Your assignment:
In the records that follow, the lines from the one containing "run command." to the one containing "post-initialization scripts from directory", inclusive, are to be given again exactly.

Data section:

━━━━

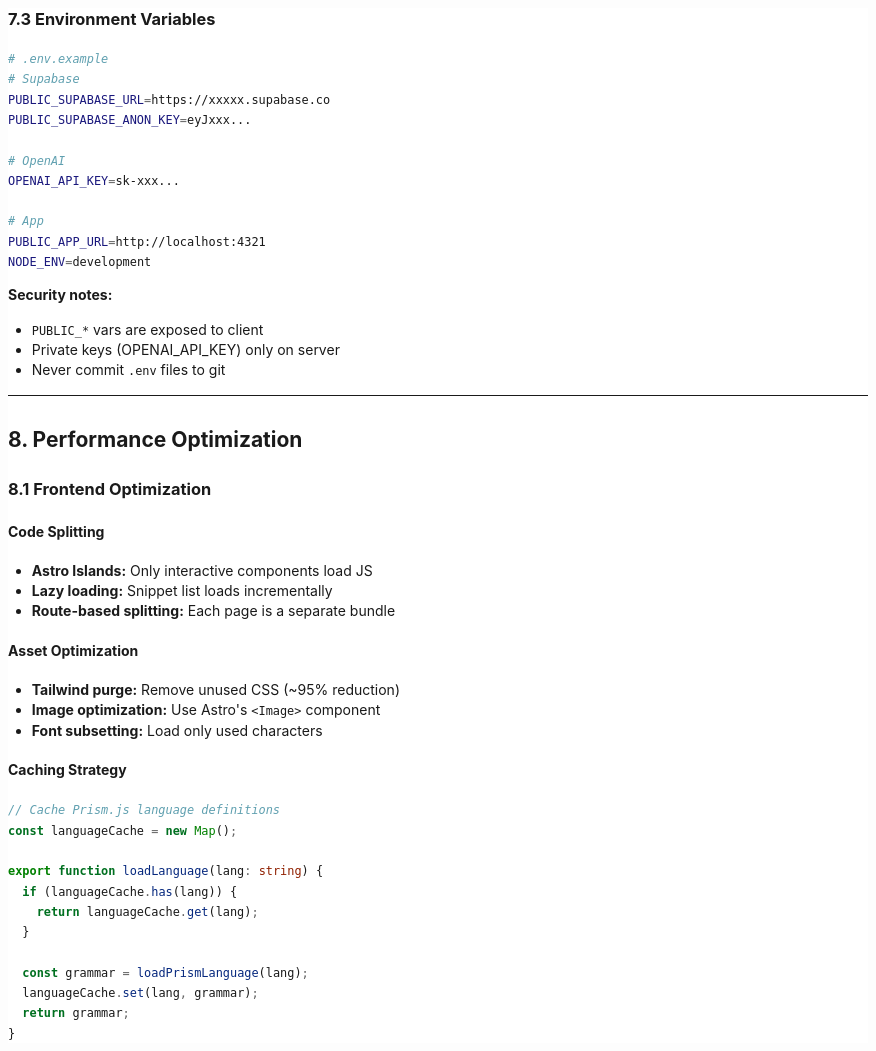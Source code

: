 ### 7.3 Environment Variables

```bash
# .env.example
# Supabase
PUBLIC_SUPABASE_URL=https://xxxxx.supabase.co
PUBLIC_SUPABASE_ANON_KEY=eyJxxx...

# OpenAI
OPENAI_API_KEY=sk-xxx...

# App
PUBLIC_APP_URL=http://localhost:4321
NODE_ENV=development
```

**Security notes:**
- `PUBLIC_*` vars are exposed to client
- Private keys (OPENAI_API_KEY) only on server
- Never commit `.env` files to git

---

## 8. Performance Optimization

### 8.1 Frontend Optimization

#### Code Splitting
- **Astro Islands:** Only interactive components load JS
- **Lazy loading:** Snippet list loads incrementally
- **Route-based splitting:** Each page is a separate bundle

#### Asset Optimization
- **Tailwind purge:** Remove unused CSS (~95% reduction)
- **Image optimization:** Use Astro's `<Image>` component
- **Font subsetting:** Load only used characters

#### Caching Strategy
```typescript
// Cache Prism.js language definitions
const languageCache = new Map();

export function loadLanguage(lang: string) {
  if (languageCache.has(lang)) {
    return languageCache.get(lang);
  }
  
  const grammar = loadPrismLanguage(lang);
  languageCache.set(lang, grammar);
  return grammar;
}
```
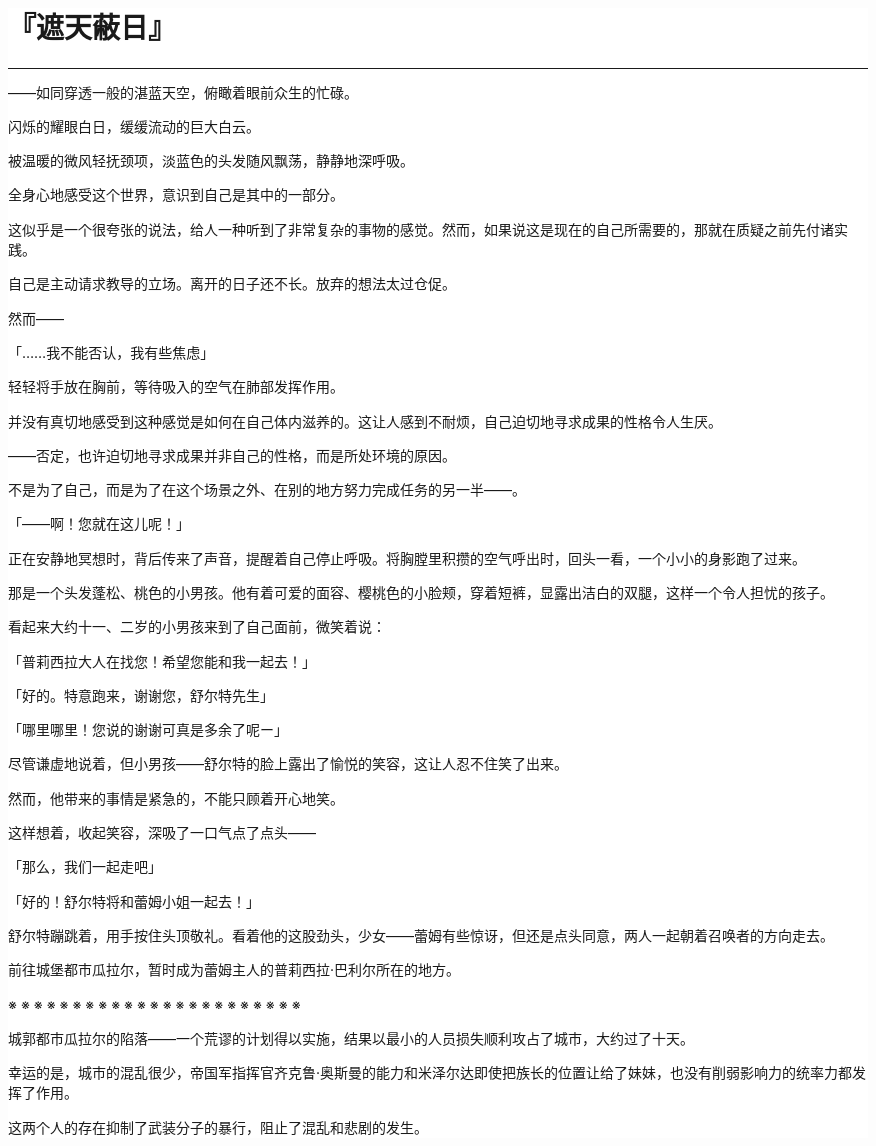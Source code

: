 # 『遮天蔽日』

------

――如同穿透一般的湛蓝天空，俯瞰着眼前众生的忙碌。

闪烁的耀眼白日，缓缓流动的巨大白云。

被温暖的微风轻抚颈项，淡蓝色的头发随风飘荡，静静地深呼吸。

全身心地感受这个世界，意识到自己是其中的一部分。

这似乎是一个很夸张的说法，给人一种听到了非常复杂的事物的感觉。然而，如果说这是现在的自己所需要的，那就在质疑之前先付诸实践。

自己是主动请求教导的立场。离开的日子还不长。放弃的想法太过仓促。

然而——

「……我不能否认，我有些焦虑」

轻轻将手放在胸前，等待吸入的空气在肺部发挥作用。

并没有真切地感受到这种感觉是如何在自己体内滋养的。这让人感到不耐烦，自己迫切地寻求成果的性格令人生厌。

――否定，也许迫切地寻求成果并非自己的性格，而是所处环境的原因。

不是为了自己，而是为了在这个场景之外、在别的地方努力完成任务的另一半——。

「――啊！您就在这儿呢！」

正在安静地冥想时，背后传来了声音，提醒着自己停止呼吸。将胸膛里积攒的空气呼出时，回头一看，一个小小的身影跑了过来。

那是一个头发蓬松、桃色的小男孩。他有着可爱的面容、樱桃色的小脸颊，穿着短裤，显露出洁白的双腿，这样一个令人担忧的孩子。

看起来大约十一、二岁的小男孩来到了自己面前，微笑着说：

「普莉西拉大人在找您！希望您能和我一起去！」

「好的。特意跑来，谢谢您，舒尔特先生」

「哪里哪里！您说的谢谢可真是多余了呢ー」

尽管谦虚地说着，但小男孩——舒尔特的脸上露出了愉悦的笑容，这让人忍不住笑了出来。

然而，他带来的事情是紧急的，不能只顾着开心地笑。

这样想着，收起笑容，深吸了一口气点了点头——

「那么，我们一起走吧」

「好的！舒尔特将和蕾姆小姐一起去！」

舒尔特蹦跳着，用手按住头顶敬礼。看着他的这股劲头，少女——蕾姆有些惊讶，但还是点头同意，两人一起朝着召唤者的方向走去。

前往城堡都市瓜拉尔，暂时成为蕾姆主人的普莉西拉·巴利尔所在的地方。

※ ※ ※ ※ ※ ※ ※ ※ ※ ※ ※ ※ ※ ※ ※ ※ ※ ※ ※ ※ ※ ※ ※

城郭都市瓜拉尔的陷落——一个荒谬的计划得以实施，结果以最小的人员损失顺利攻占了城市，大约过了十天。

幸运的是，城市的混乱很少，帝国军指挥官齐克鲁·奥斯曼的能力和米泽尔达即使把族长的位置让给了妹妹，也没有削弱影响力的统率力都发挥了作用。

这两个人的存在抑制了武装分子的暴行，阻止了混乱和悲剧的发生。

━━━━

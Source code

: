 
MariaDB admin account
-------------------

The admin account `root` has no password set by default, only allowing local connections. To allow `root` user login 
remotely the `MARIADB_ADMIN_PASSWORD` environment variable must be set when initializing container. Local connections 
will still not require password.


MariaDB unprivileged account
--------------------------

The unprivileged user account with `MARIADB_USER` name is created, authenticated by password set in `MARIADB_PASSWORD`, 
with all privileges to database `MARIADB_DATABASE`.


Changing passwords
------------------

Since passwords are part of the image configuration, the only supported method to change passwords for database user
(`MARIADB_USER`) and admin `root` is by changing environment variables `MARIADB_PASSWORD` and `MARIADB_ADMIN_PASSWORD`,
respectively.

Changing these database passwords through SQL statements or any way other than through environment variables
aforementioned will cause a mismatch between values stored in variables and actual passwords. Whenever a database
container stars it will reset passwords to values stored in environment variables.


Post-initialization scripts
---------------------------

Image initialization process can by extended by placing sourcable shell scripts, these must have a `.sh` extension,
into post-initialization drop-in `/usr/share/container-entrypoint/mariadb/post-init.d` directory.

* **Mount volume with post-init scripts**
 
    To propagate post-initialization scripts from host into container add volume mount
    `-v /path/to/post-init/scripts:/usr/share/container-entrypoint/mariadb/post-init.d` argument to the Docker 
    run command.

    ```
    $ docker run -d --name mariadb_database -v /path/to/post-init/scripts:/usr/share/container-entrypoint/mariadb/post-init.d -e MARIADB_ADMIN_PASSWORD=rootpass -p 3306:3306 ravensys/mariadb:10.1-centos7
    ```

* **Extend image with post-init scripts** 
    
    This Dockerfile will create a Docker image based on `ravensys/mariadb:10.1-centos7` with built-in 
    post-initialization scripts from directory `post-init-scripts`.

━━━━

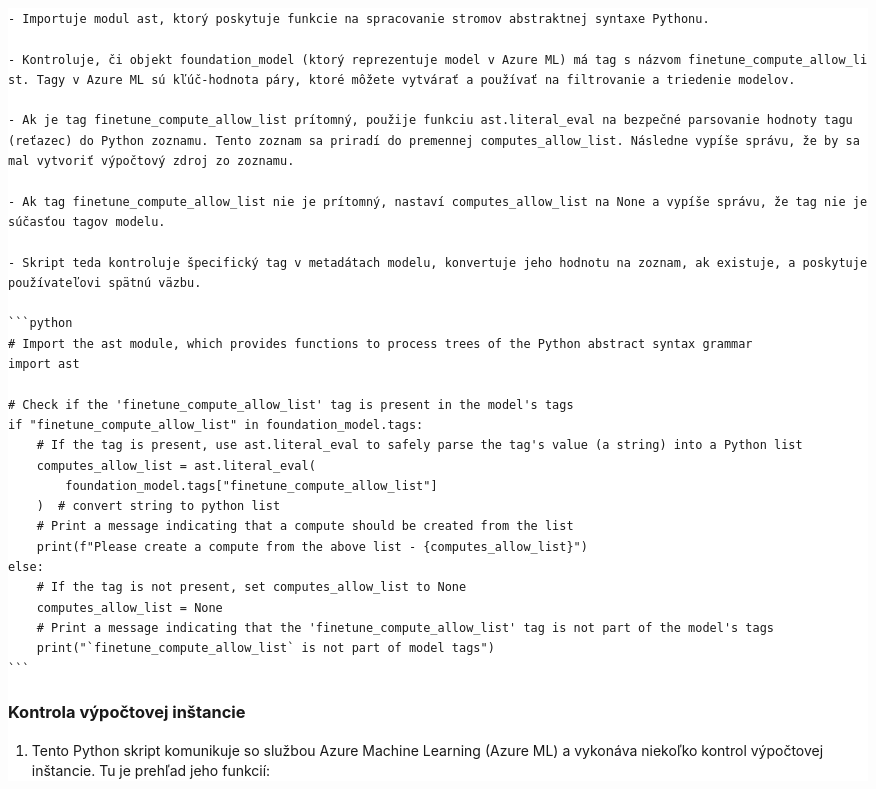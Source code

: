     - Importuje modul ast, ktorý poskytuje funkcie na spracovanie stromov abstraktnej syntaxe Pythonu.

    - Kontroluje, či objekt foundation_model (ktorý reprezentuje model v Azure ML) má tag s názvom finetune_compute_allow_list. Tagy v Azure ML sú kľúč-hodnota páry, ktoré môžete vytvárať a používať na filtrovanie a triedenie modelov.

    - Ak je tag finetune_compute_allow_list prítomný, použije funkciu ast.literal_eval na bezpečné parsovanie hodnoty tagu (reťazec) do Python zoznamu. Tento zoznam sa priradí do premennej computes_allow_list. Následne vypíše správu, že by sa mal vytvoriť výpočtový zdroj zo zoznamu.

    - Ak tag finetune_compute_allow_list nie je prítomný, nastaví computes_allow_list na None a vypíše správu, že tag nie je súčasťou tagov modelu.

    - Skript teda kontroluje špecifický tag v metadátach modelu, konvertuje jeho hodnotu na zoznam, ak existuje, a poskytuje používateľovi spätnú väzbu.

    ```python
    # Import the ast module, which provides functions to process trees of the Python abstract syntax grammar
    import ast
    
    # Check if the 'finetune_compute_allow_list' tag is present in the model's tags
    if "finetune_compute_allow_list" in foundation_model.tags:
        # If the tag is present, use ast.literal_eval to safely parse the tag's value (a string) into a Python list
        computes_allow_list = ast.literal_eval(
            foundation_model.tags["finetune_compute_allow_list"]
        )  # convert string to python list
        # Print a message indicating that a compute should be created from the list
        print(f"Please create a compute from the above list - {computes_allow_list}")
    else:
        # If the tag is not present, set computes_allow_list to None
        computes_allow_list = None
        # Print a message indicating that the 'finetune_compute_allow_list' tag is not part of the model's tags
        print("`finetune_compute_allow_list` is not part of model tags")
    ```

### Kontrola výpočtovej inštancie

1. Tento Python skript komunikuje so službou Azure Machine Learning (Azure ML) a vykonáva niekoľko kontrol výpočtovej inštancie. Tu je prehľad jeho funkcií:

━━━━

Task solution:
    run command.

    ```
    $ docker run -d --name mariadb_database -v /path/to/post-init/scripts:/usr/share/container-entrypoint/mariadb/post-init.d -e MARIADB_ADMIN_PASSWORD=rootpass -p 3306:3306 ravensys/mariadb:10.1-centos7
    ```

* **Extend image with post-init scripts** 
    
    This Dockerfile will create a Docker image based on `ravensys/mariadb:10.1-centos7` with built-in 
    post-initialization scripts from directory `post-init-scripts`.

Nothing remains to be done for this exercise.